Wakil Ketua KPAD Kabupaten Bogor, Waspada mengungkapkan data tersebut berasal dari pengaduan yang masuk maupun temuan lapangan. Meskipun pada 2023 dan 2024 secara kuantitatif terjadi penurunan, Waspada mengatakan kemungkinan ada beberapa hal yang membuat masyarakat tidak melaporkan kasus yang terjadi.

“Kami beranggapan kekerasan terhadap anak di Kabupaten Bogor turun mungkin ada hal-hal lain yang membuat pengaduan masyarakat jadi turun. Mungkin karena takut diintimidasi dan sebagainya sehingga enggan mengadu,” kata Waspada.

Baca Juga: Orang dengan Disabilitas Jadi Tersangka Kekerasan Seksual, Gimana Proses Hukumnya?

Terkait kasus yang terjadi pada anak korban, Waspada mengungkapkan KPAD Kabupaten Bogor juga turut mengawal kasusnya bersama KPAID Kota Bogor. Ia juga berharap kasus tersebut bisa diselesaikan dan korban mendapat keadilan.

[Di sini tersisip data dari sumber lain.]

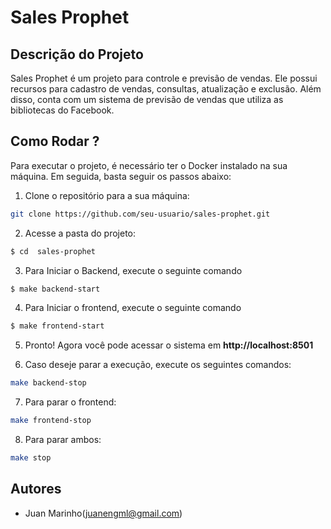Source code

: # Sales Prophet



## Descrição do Projeto

Sales Prophet é um projeto para controle e previsão de vendas. Ele possui recursos para cadastro de vendas, consultas, atualização e exclusão. Além disso, conta com um sistema de previsão de vendas que utiliza as bibliotecas do Facebook.


## Como Rodar ?

Para executar o projeto, é necessário ter o Docker instalado na sua máquina. Em seguida, basta seguir os passos abaixo:

1. Clone o repositório para a sua máquina:

``` bash
git clone https://github.com/seu-usuario/sales-prophet.git

```

2. Acesse a pasta do projeto:

``` bash
$ cd  sales-prophet

```

3. Para Iniciar o Backend, execute o seguinte comando 

``` bash
$ make backend-start

```
4. Para Iniciar o frontend, execute o seguinte comando 

``` bash
$ make frontend-start

```

5. Pronto! Agora você pode acessar o sistema em **http://localhost:8501**

6. Caso deseje parar a execução, execute os seguintes comandos:

``` bash
make backend-stop
```

7. Para parar o frontend:

``` bash
make frontend-stop
```

8. Para parar ambos:

``` bash
make stop
```

## Autores 

* Juan Marinho(juanengml@gmail.com)
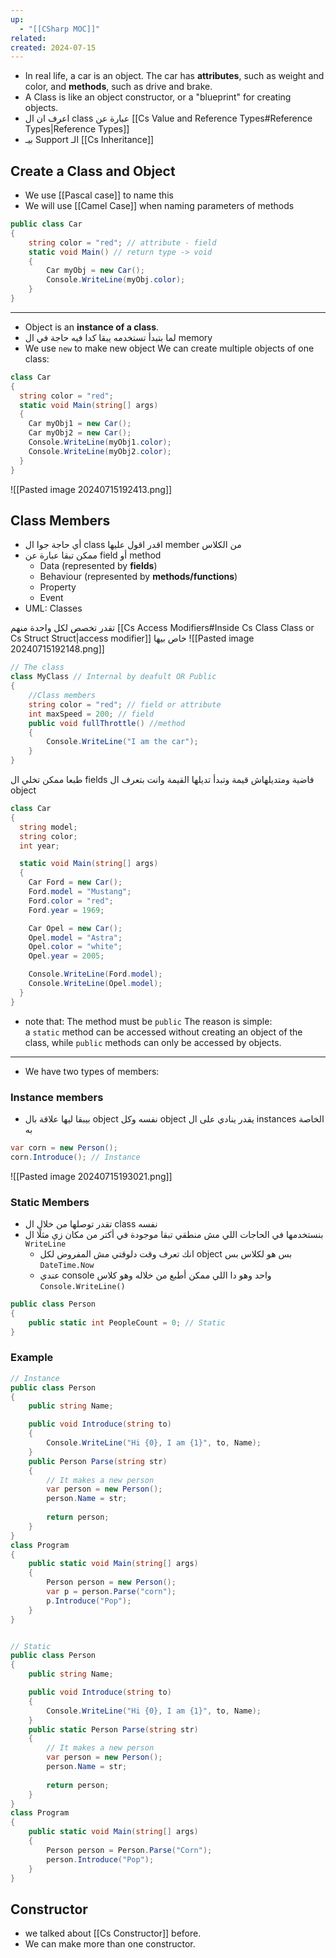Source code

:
 ```yaml
---
up:
  - "[[CSharp MOC]]"
related: 
created: 2024-07-15
---
```


- In real life, a car is an object. The car has **attributes**, such as weight and color, and **methods**, such as drive and brake.
- A Class is like an object constructor, or a "blueprint" for creating objects.
- اعرف ان ال class عبارة عن [[Cs Value and Reference Types#Reference Types|Reference Types]]
- بيـ Support الـ [[Cs Inheritance]]
## Create a Class and Object
- We use [[Pascal case]] to name this
- We will use [[Camel Case]] when naming parameters of methods
```cs
public class Car
{
	string color = "red"; // attribute - field
	static void Main() // return type -> void
	{
		Car myObj = new Car();
		Console.WriteLine(myObj.color);
	}
}
```
---
- Object is an **instance of a class**.
- لما بتبدأ تستخدمه يبقا كدا فيه حاجة في ال memory 
- We use `new` to make new object
We can create multiple objects of one class:
```csharp
class Car
{
  string color = "red";
  static void Main(string[] args)
  {
    Car myObj1 = new Car();
    Car myObj2 = new Car();
    Console.WriteLine(myObj1.color);
    Console.WriteLine(myObj2.color);
  }
}
```

![[Pasted image 20240715192413.png]]
## Class Members
- أي حاجة جوا ال class اقدر اقول عليها member من الكلاس
- ممكن تبقا عبارة عن field أو method
	- Data (represented by **fields**)
	- Behaviour (represented by **methods/functions**)
	- Property
	- Event
- UML: Classes

تقدر تخصص لكل واحدة منهم [[Cs Access Modifiers#Inside Cs Class Class or Cs Struct Struct|access modifier]] خاص بيها 
![[Pasted image 20240715192148.png]]
```cs
// The class
class MyClass // Internal by deafult OR Public
{
	//Class members
	string color = "red"; // field or attribute
	int maxSpeed = 200; // field
	public void fullThrottle() //method
	{
		Console.WriteLine("I am the car");
	}
}
```

طبعا ممكن تخلي ال fields فاضية ومتديلهاش قيمة وتبدأ تديلها القيمة وانت بتعرف ال object
```csharp
class Car 
{
  string model;
  string color;
  int year;

  static void Main(string[] args)
  {
    Car Ford = new Car();
    Ford.model = "Mustang";
    Ford.color = "red";
    Ford.year = 1969;

    Car Opel = new Car();
    Opel.model = "Astra";
    Opel.color = "white";
    Opel.year = 2005;

    Console.WriteLine(Ford.model);
    Console.WriteLine(Opel.model);
  }
}
```

- note that: The method must be `public`
  The reason is simple: a `static` method can be accessed without creating an object of the class, while `public` methods can only be accessed by objects.

---
- We have two types of members: 

### Instance members
- بيبقا ليها علاقة بال object نفسه وكل object يقدر ينادي على ال instances الخاصة به

```cs
var corn = new Person();
corn.Introduce(); // Instance
```

![[Pasted image 20240715193021.png]]
### Static Members
- تقدر توصلها من خلال ال class نفسه
- بنستخدمها في الحاجات اللي مش منطقي تبقا موجودة في أكتر من مكان زي مثلًا ال `WriteLine`
	- انك تعرف وقت دلوقتي مش المفروض لكل object بس هو لكلاس بس `DateTime.Now`
	- عندي console واحد وهو دا اللي ممكن أطبع من خلاله وهو كلاس `Console.WriteLine()`


```cs
public class Person 
{
	public static int PeopleCount = 0; // Static
}
```

### Example
```cs
// Instance
public class Person
{
    public string Name;

    public void Introduce(string to)
    {
        Console.WriteLine("Hi {0}, I am {1}", to, Name);
    }
    public Person Parse(string str)
    {
        // It makes a new person
        var person = new Person();
        person.Name = str;
        
        return person; 
    }
}
class Program
{
    public static void Main(string[] args)
    {
        Person person = new Person();
        var p = person.Parse("corn");
        p.Introduce("Pop");
    }
}


// Static
public class Person
{
    public string Name;

    public void Introduce(string to)
    {
        Console.WriteLine("Hi {0}, I am {1}", to, Name);
    }
    public static Person Parse(string str)
    {
        // It makes a new person
        var person = new Person();
        person.Name = str;
        
        return person; 
    }
}
class Program
{
    public static void Main(string[] args)
    {
        Person person = Person.Parse("Corn");
        person.Introduce("Pop");
    }
}
```


## Constructor
- we talked about [[Cs Constructor]] before.
- We can make more than one constructor.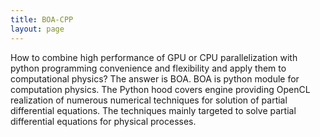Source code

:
 ```yaml
---
title: BOA-CPP
layout: page
---
```


  How to combine high performance of GPU or CPU parallelization with python programming convenience and flexibility and apply them to computational physics? 
  The answer is BOA.
  BOA is python module for computation physics. The Python hood covers engine providing OpenCL realization of numerous numerical techniques for solution of partial
  differential equations. The techniques mainly targeted to solve partial differential equations for physical processes.


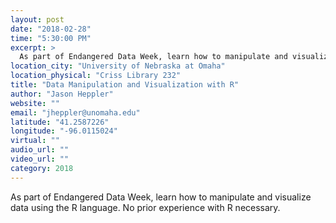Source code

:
 ```yaml
---
layout: post
date: "2018-02-28"
time: "5:30:00 PM"
excerpt: >
  As part of Endangered Data Week, learn how to manipulate and visualize data using the R language. No prior experience with R necessary...
location_city: "University of Nebraska at Omaha"
location_physical: "Criss Library 232"
title: "Data Manipulation and Visualization with R"
author: "Jason Heppler"
website: ""
email: "jheppler@unomaha.edu"
latitude: "41.2587226"
longitude: "-96.0115024"
virtual: ""
audio_url: ""
video_url: ""
category: 2018
---
```


As part of Endangered Data Week, learn how to manipulate and visualize data using the R language. No prior experience with R necessary.
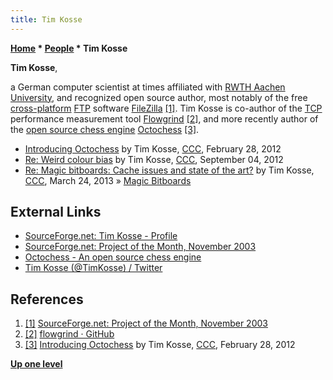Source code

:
 ```yaml
---
title: Tim Kosse
---
```

**[Home](Home "Home") \* [People](People "People") \* Tim Kosse**


**Tim Kosse**,  

a German computer scientist at times affiliated with [RWTH Aachen University](https://en.wikipedia.org/wiki/RWTH_Aachen_University), and recognized open source author, 
most notably of the free [cross-platform](https://en.wikipedia.org/wiki/Cross-platform) [FTP](https://en.wikipedia.org/wiki/FTP) software [FileZilla](https://en.wikipedia.org/wiki/FileZilla) <a id="cite-note-1" href="#cite-ref-1">[1]</a>. 
Tim Kosse is co-author of the [TCP](https://en.wikipedia.org/wiki/Transmission_Control_Protocol) performance measurement tool [Flowgrind](https://en.wikipedia.org/wiki/Flowgrind)
<a id="cite-note-2" href="#cite-ref-2">[2]</a>, and more recently author of the [open source chess engine](Category:Open_Source "Category:Open Source") [Octochess](Octochess "Octochess") <a id="cite-note-3" href="#cite-ref-3">[3]</a>.






* [Introducing Octochess](http://www.talkchess.com/forum/viewtopic.php?t=42676) by Tim Kosse, [CCC](CCC "CCC"), February 28, 2012
* [Re: Weird colour bias](http://www.talkchess.com/forum/viewtopic.php?p=481276#481276) by Tim Kosse, [CCC](CCC "CCC"), September 04, 2012
* [Re: Magic bitboards: Cache issues and state of the art?](http://www.talkchess.com/forum/viewtopic.php?p=512051#512051) by Tim Kosse, [CCC](CCC "CCC"), March 24, 2013 » [Magic Bitboards](Magic_Bitboards "Magic Bitboards")


## External Links


* [SourceForge.net: Tim Kosse - Profile](https://sourceforge.net/u/botg/profile/)
* [SourceForge.net: Project of the Month, November 2003](https://sourceforge.net/blog/potm-2003-11/)
* [Octochess - An open source chess engine](http://octochess.org/)
* [Tim Kosse (@TimKosse) / Twitter](https://twitter.com/TimKosse)


## References


1. <a id="cite-ref-1" href="#cite-note-1">[1]</a> [SourceForge.net: Project of the Month, November 2003](https://sourceforge.net/blog/potm-2003-11/)
2. <a id="cite-ref-2" href="#cite-note-2">[2]</a> [flowgrind · GitHub](https://github.com/flowgrind/flowgrind)
3. <a id="cite-ref-3" href="#cite-note-3">[3]</a> [Introducing Octochess](http://www.talkchess.com/forum/viewtopic.php?t=42676) by Tim Kosse, [CCC](CCC "CCC"), February 28, 2012

**[Up one level](People "People")**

“Kami berharap kasus ini bisa dituntaskan setuntas-tuntasnya dan seadil-adilnya. Karena itu sampai sekarang kami mengawal,” katanya.

Masih Ada Upaya ‘Mendamaikan’ Kasus Kekerasan Seksual Anak

Catatan penting dari proses pendampingan yang dilakukan KPAID terhadap kasus-kasus kekerasan seksual terhadap anak adalah masih adanya upaya untuk “mendamaikan” pelaku dengan korban. Dede menuturkan alasan khilaf kerap dipakai hingga membuat korban atau keluarganya kemudian luluh. Padahal mestinya kita berpegang pada keyakinan bahwa kejahatan bisa terjadi pada siapa saja, kapan dan dimana saja. Termasuk juga bisa dilakukan oleh siapa saja.

“Artinya seseorang yang berilmu, seseorang yang mungkin memiliki jabatan tinggi juga memiliki kemungkinan-kemungkinan yang sama dengan masyarakat lainnya yang bisa melakukan tindak pidana kejahatan,” kata Dede.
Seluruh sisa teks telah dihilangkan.